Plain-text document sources
--------------------
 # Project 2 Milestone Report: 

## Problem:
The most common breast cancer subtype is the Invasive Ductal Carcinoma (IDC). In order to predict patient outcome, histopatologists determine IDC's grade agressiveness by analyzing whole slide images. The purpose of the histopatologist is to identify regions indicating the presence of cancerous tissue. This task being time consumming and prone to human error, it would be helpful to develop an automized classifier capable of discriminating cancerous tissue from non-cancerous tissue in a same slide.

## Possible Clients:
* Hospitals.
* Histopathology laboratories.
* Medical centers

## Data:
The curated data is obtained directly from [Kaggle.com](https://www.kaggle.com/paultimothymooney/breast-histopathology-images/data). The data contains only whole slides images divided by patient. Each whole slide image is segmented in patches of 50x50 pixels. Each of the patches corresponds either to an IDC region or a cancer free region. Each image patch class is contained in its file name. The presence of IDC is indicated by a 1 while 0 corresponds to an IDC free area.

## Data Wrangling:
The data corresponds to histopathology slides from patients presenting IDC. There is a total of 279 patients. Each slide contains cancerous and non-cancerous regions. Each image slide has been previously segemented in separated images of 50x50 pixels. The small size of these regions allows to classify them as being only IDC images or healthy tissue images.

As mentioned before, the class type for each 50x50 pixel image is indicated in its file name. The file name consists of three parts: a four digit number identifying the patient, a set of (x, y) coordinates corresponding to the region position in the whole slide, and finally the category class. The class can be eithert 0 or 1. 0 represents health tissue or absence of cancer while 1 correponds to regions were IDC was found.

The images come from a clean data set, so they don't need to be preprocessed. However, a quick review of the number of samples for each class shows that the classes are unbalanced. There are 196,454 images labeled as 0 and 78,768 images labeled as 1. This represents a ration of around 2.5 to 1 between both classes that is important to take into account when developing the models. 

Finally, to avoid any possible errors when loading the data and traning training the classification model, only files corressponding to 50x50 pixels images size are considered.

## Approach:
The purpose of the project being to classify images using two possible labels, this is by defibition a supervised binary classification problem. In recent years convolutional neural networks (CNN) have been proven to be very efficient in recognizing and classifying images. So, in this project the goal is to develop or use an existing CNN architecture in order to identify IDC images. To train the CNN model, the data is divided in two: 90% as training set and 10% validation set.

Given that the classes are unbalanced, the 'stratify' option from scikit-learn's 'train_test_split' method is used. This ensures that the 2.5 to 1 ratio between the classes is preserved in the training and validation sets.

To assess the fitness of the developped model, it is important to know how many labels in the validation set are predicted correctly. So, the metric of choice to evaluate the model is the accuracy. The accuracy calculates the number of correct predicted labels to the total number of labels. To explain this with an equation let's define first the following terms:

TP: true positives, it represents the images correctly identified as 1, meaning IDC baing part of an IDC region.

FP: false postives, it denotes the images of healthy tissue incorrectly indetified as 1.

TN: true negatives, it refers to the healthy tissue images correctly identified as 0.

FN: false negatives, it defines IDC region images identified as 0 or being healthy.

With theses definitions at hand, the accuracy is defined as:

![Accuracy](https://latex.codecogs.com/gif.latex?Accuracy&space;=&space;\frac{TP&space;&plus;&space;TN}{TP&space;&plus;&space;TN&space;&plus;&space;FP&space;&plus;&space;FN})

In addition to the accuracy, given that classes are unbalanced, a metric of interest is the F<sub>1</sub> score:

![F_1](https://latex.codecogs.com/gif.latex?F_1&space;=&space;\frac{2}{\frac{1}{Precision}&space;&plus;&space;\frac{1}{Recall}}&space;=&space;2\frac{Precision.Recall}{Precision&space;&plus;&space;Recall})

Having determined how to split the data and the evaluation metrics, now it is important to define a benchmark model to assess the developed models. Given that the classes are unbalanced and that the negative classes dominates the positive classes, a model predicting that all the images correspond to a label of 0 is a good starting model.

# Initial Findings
--------------------
Exercise brief
Whenever a line in the data above contains the word "latex", include it in the tally, and report only the final number.

Response below
2